→ GIVEN RECORDS:
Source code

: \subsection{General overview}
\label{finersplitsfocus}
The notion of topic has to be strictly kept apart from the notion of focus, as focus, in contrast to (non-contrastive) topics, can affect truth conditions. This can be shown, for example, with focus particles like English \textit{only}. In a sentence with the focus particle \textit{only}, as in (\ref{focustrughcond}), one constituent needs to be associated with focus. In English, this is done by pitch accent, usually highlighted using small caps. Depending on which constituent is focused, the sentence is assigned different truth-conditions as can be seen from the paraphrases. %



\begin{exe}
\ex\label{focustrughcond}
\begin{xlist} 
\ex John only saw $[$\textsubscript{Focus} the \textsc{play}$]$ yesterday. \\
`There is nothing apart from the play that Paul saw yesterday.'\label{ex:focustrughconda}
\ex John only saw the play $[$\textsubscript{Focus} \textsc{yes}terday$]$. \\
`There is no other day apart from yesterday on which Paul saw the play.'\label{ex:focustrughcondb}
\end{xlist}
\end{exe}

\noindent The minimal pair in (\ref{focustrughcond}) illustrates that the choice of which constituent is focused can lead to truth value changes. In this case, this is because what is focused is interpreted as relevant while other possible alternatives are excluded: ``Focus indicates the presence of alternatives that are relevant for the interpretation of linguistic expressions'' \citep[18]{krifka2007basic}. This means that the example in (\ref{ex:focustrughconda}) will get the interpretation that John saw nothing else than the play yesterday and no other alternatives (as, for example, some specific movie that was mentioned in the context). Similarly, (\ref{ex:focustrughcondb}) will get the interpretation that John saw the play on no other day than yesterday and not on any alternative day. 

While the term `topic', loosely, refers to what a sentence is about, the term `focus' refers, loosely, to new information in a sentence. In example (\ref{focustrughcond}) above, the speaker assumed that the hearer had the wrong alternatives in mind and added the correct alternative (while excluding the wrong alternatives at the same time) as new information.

---

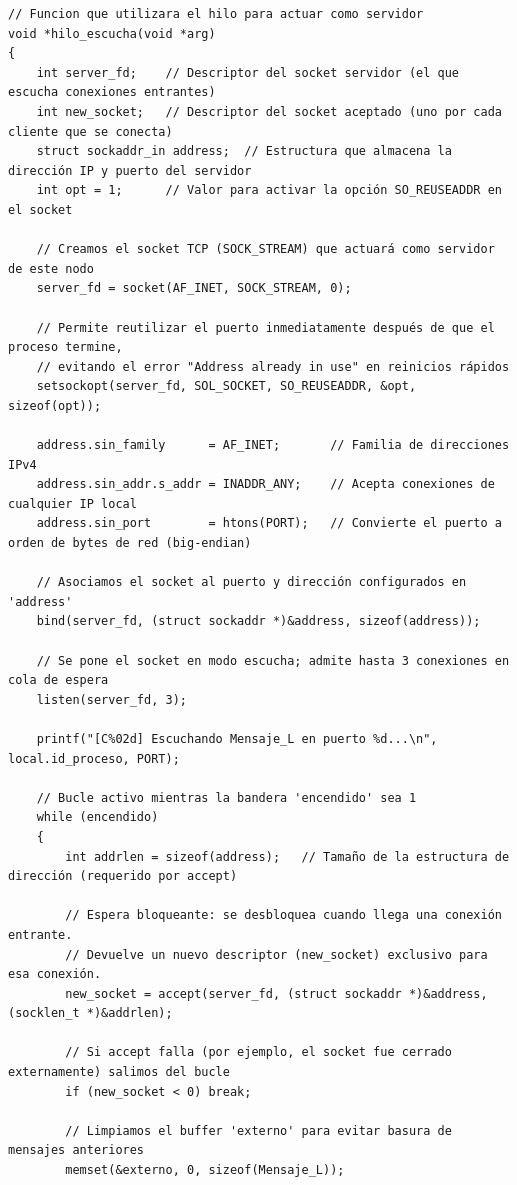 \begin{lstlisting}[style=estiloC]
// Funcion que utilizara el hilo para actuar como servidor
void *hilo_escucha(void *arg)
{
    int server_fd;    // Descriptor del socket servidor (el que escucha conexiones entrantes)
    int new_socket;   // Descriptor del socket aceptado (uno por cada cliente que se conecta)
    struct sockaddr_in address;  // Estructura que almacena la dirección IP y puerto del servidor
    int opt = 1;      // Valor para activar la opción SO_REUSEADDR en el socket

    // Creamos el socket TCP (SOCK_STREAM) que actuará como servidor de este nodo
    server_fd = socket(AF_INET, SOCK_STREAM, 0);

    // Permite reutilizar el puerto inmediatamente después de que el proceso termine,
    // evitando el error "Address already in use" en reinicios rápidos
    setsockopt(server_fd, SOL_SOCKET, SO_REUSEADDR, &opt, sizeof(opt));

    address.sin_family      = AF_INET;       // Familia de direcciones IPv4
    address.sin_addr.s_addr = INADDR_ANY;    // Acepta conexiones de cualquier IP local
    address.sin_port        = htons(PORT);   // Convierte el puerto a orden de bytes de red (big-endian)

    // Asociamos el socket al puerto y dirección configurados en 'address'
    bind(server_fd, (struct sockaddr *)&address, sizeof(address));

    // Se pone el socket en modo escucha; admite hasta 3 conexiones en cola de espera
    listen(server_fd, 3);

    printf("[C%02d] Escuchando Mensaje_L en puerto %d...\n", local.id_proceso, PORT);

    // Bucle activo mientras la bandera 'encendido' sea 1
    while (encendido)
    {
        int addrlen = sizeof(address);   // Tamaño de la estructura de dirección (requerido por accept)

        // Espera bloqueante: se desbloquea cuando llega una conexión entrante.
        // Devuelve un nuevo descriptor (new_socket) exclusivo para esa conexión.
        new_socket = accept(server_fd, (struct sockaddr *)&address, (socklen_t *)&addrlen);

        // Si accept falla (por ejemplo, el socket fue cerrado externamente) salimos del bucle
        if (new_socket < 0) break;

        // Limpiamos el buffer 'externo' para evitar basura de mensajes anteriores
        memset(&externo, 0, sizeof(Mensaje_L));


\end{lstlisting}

→ PROBLEM TO SOLVE: Using the entries above, give back exactly the line containing "SO_REUSEADDR, &opt, sizeof(opt));", the line containing "de red (big-endian)", and every line between them, and nothing else.

→ SOLUTION FOR THIS TASK:
    setsockopt(server_fd, SOL_SOCKET, SO_REUSEADDR, &opt, sizeof(opt));

    address.sin_family      = AF_INET;       // Familia de direcciones IPv4
    address.sin_addr.s_addr = INADDR_ANY;    // Acepta conexiones de cualquier IP local
    address.sin_port        = htons(PORT);   // Convierte el puerto a orden de bytes de red (big-endian)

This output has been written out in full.